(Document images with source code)
---------------

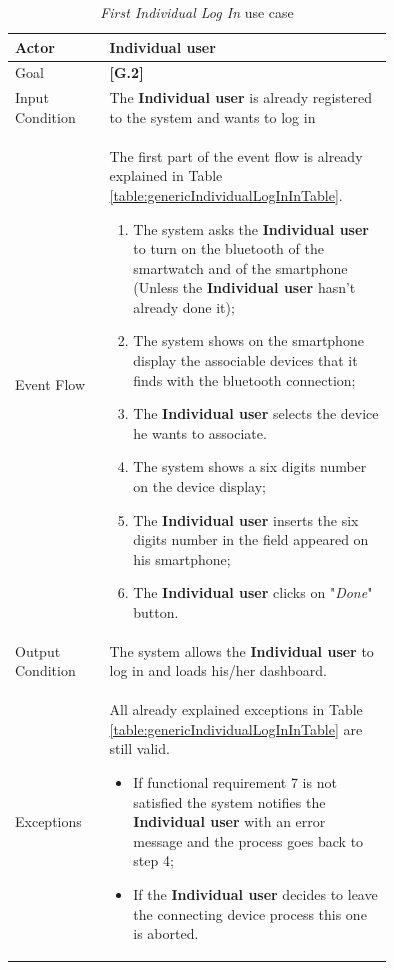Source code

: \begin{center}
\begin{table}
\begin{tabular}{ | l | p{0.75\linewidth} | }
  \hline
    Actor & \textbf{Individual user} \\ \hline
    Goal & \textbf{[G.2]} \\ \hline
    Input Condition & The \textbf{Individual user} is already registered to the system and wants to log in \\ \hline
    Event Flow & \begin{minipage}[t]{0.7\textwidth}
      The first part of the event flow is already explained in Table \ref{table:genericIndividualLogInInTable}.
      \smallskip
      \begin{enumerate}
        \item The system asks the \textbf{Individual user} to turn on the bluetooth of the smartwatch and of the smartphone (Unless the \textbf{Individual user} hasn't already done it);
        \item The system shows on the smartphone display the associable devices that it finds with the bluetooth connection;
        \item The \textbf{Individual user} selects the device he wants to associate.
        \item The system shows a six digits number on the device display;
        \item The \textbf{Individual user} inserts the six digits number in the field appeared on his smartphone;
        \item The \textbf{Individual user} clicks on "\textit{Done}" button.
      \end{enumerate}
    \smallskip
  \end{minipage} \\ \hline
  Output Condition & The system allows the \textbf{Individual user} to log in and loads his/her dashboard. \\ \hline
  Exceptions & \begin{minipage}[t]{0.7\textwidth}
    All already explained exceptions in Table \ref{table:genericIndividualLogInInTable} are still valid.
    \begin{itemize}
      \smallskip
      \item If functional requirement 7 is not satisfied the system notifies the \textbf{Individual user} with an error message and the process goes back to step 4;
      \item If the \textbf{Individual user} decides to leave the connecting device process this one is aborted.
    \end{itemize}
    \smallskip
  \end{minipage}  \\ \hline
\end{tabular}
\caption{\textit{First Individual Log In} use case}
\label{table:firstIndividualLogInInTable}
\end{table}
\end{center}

---------------

= ASSIGNED TASK =
Whenever a line of the data holds the string "wants", pick that line out.

= RESULT =
    Input Condition & The \textbf{Individual user} is already registered to the system and wants to log in \\ \hline
        \item The \textbf{Individual user} selects the device he wants to associate.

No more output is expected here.